Как в кражах, так и в других маловажных проступках, дела калмыков решаются по своим обычаем и решения их постановляются безапелляционно. Заявивший претензию, или жалобу должен рассказать судьям (общественникам) все обстоятельства подробно и объяснить доказательства; затем, спрашивается ответчик, иногда не по порядку, для того, не мешается ли обвиняемый в показаниях; далее призывают свидетелей и, если есть вещественные доказательства, приглашают экспертов. После спроса всех начинается разбирательство дела и потом постановляется приговор, который тотчас приводится в исполнение: не успеет еще писарь написать этого решения, виновного уже порят розгами. Так делается потому, что ежели после разбирательств пропустить час времени, то истец, по врожденной жалости, вновь будет просить, чтобы уменьшить наказание ответчику, или простить его вовсе.

У калмыков нет никакой грамотности, поэтому они, если потребуется подписать какую бумагу, берут перо и, вместо рукоприкладства, чертит им тангу в виде лука с наложенной на тетиву стрелой, или изображение луны и т.п.; таких изображений насчитывается до семи. Принявшие православие калмыки ставят кресты. Дети их обучаются по русским буквам в миссионерских учебных заведениях. В 1885 года, как мы видим из отчета за этот год, в пределах миссии было 25 училищ, в которых детей обоего пола, выключая 106, обучавшихся в Кузнецком округе и Киргизской степи, было собственно в бийском Алтае 489 человек. Училища содержатся на средства миссии. Кроме центрального училища в Улале, есть в Бийске училище катехизаторское. На алтайском наречии миссией напечатаны различные книги, например, о житии Св. отцов и проч.

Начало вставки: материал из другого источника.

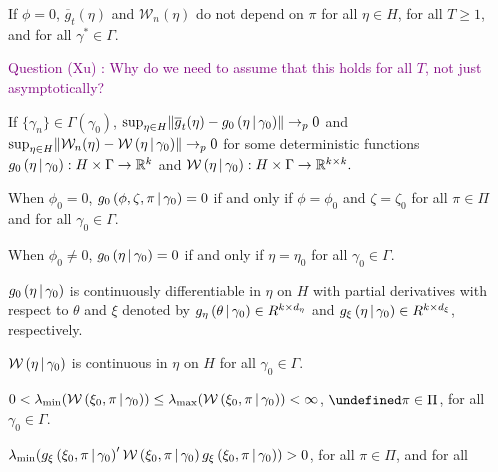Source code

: \documentclass[11pt]{article}
\newcommand{\purple}[1]{\textcolor{purple}{#1}}
\newcommand*{\R}{\mathbb{R}}
\newcommand*{\W}{\mathcal{W}}
\newcommand*{\pto}{\ensuremath{\to_p}}
\newcommand*{\Eta}{H}
\newcommand*{\sampmom}{\ensuremath{\overline{g}_t}}
\DeclarePairedDelimiter\norm{\lVert}{\rVert}
\let\oldforall\forall
\let\forall\undefined
\DeclareMathOperator{\forall}{\oldforall}
\newcommand{\mvert}[1][\middle]{\ensuremath{\,#1\vert\,}}
\begin{document}
\begin{assump}[GMM 1]\label{ass:GMM1}
\begin{assumplist}
    \item If $\phi=0$, $\sampmom(\eta)$ and $\W_{n}(\eta)$ do not depend on $\pi$ for all $\eta \in \Eta$, for
        all $T \geq 1$, and for all $\gamma^{*}\in \Gamma.$ 
        \label{ass:GMM1a}
    \item[] \purple{Question (Xu) : Why do we need to assume that this holds for all $T$, not just
        asymptotically?}
    \item If $\lbrace \gamma_{n} \rbrace \in \Gamma\left(\gamma_0\right)$, $\sup_{\eta \in \Eta}
        \norm*{\sampmom(\eta) - g_0\left(\eta \mvert \gamma_0\right)} \pto 0$ and $\sup_{\eta
        \in \Eta} \norm{\W_{n}(\eta)-\W\left(\eta \mvert \gamma_0\right)} \pto 0$ for some deterministic
        functions $g_0\left(\eta \mvert \gamma_0\right) : \Eta \times \Gamma \to \R^{k}$ and
        $\W\left(\eta \mvert \gamma_0\right) : \Eta \times \Gamma \to \R^{k\times k}.$
        \label{ass:GMM1b}
    \item When $\phi_0=0$,  $g_0\left(\phi, \zeta ,\pi \mvert \gamma_0\right) = 0$ if and only if $\phi =\phi_0$
        and $\zeta = \zeta_0$ for all $\pi \in \Pi$ and for all $\gamma_0 \in \Gamma.$
        \label{ass:GMM1c}
    \item When $\phi_0 \neq 0$, $g_0\left(\eta \mvert \gamma_0\right)=0$ if and only if $\eta =\eta_0$ for all 
        $\gamma_0 \in \Gamma.$
        \label{ass:GMM1d}
    \item  $g_0\left(\eta \mvert \gamma_0\right)$ is continuously differentiable in $\eta $ on $\Eta$ with partial
        derivatives with respect to $\theta$ and $\xi$ denoted by $g_{\eta }\left(\theta \mvert
        \gamma_0\right) \in R^{k\times d_{\eta }}$ and $g_{\xi }\left(\eta \mvert \gamma_0\right)\in R^{k\times
        d_{\xi }}$, respectively.
        \label{ass:GMM1e}
    \item $\W\left(\eta \mvert \gamma_0\right)$ is continuous in $\eta$ on $\Eta$ for all $\gamma_0\in \Gamma$.
        \label{ass:GMM1f}
    \item $0 < \lambda_{\min}(\W\left(\xi_0, \pi \mvert \gamma_0\right))\leq \lambda_{\max }(\W\left(\xi_0,\pi
        \mvert \gamma_0\right)) < \infty$, $\forall \pi \in \Pi$, for all $\gamma_0 \in \Gamma$.
        \label{ass:GMM1g}
    \item $\lambda_{\min} (g_{\xi}\left(\xi_0,\pi \mvert \gamma_0\right)^{\prime} \W\left(\xi_0,\pi \mvert
        \gamma_0\right)g_{\xi }\left(\xi_0,\pi \mvert \gamma_0\right))>0$, for all $\pi \in \Pi$,  and for all 

\end{assumplist}
\end{assump}
\end{document}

Выборы зайсанов, димичей, шуленгов и аргамаков, наем писарей и оспенника, подряд ямской гоньбы и проч. производится обществом. Ранее зайсаны были родовые или наследственные и, пользуясь правом несменяемости, мошенничали сами, или укрывали мошенников; поэтому, с распоряжения начальства, зайсаны стали служить по выборам обществ на трехлетие, и их переименовали родовыми старостами. На эти выборы ни исправники, ни заседатели не имеют никакого влияния. Преимущество в выборах отдается крещенному.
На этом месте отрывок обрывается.